START DATA SUPPLIED

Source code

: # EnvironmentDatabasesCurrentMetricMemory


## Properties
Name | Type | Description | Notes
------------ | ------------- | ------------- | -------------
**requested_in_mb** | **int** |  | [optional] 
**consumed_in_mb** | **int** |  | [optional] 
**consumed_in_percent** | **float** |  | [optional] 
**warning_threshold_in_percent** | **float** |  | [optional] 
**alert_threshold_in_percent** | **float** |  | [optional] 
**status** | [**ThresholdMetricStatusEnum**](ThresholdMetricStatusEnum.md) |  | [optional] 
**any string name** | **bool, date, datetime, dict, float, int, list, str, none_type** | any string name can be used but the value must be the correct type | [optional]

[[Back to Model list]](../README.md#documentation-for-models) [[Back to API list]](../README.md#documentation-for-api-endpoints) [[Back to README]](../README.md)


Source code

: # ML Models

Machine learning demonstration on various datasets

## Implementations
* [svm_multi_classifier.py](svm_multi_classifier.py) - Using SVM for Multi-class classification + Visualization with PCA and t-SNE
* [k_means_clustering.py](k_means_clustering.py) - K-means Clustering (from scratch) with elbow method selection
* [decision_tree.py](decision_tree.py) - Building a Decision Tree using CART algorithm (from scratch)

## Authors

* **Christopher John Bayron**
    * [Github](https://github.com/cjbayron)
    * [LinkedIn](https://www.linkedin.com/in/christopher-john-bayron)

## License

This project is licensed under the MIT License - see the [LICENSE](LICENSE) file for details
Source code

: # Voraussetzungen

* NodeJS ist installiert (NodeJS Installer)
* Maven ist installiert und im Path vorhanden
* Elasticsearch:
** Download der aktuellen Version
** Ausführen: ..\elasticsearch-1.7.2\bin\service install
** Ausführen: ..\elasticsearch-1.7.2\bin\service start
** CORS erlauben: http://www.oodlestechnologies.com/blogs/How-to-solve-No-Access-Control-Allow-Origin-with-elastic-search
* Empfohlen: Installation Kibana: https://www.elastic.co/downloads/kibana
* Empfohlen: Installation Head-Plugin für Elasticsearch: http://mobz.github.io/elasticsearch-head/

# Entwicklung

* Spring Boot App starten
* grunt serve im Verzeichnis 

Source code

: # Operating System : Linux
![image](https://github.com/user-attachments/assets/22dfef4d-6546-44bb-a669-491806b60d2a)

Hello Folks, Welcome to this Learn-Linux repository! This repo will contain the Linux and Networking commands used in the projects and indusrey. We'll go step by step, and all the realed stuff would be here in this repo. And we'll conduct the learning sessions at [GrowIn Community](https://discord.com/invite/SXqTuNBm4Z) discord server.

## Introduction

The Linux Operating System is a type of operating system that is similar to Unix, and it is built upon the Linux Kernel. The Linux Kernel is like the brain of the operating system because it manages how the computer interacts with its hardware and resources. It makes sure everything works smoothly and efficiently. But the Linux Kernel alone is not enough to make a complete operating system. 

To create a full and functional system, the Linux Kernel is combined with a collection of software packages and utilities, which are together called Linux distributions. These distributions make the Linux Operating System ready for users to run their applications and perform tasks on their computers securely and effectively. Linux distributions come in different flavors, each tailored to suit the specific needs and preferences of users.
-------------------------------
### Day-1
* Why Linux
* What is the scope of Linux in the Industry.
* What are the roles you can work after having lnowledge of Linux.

END DATA SUPPLIED

**EXERCISE INSTRUCTIONS**
Gather each line in the entries above where the string "What" is found.

**WRITTEN ANSWER**
* What is the scope of Linux in the Industry.
* What are the roles you can work after having lnowledge of Linux.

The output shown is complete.